<<<<

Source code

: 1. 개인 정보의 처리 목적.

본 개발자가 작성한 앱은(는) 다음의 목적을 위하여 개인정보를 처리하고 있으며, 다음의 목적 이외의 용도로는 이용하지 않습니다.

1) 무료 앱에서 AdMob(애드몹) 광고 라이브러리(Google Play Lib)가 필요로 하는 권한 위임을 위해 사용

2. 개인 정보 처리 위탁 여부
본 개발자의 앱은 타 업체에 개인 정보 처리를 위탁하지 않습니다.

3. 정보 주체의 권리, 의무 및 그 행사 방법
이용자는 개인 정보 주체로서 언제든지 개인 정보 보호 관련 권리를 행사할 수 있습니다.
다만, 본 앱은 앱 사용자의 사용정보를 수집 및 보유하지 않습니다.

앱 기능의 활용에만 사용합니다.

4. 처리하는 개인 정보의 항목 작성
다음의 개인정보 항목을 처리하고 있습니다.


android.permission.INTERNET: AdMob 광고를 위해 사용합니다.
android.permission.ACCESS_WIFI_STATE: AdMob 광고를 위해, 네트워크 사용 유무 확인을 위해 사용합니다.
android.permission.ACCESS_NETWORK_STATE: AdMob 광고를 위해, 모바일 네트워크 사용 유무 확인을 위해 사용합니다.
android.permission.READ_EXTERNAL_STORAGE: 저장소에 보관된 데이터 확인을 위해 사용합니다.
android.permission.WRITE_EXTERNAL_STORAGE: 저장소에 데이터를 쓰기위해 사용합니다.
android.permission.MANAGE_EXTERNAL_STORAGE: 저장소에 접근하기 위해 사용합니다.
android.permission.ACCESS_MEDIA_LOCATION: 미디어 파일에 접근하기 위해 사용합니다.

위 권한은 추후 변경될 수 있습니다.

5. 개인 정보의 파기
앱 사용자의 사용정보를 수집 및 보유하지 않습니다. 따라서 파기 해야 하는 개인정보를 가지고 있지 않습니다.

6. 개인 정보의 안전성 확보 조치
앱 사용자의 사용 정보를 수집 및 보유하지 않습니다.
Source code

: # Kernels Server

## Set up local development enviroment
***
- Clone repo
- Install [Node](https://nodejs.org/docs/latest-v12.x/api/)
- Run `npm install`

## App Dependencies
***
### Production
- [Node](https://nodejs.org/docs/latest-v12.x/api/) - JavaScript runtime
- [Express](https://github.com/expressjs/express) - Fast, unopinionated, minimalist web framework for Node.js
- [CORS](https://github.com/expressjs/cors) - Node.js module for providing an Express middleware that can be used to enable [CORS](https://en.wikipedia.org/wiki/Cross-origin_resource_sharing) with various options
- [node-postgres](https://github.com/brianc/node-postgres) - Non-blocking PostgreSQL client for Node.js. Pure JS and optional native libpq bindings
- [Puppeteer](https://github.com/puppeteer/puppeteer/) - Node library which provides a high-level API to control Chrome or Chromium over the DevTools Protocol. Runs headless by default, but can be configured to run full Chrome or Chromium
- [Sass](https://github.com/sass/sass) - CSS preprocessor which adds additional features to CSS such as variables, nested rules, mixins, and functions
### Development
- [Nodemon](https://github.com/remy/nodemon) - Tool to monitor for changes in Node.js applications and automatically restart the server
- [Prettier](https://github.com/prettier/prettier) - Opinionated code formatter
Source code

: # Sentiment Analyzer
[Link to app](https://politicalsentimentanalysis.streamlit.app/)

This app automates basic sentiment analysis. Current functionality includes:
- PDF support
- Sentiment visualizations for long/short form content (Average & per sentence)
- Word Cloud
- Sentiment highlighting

>>>>

→ **What to work on**: Go through the material and select each line with the string "저장소에" in it.

→ **Reply**:
android.permission.READ_EXTERNAL_STORAGE: 저장소에 보관된 데이터 확인을 위해 사용합니다.
android.permission.WRITE_EXTERNAL_STORAGE: 저장소에 데이터를 쓰기위해 사용합니다.
android.permission.MANAGE_EXTERNAL_STORAGE: 저장소에 접근하기 위해 사용합니다.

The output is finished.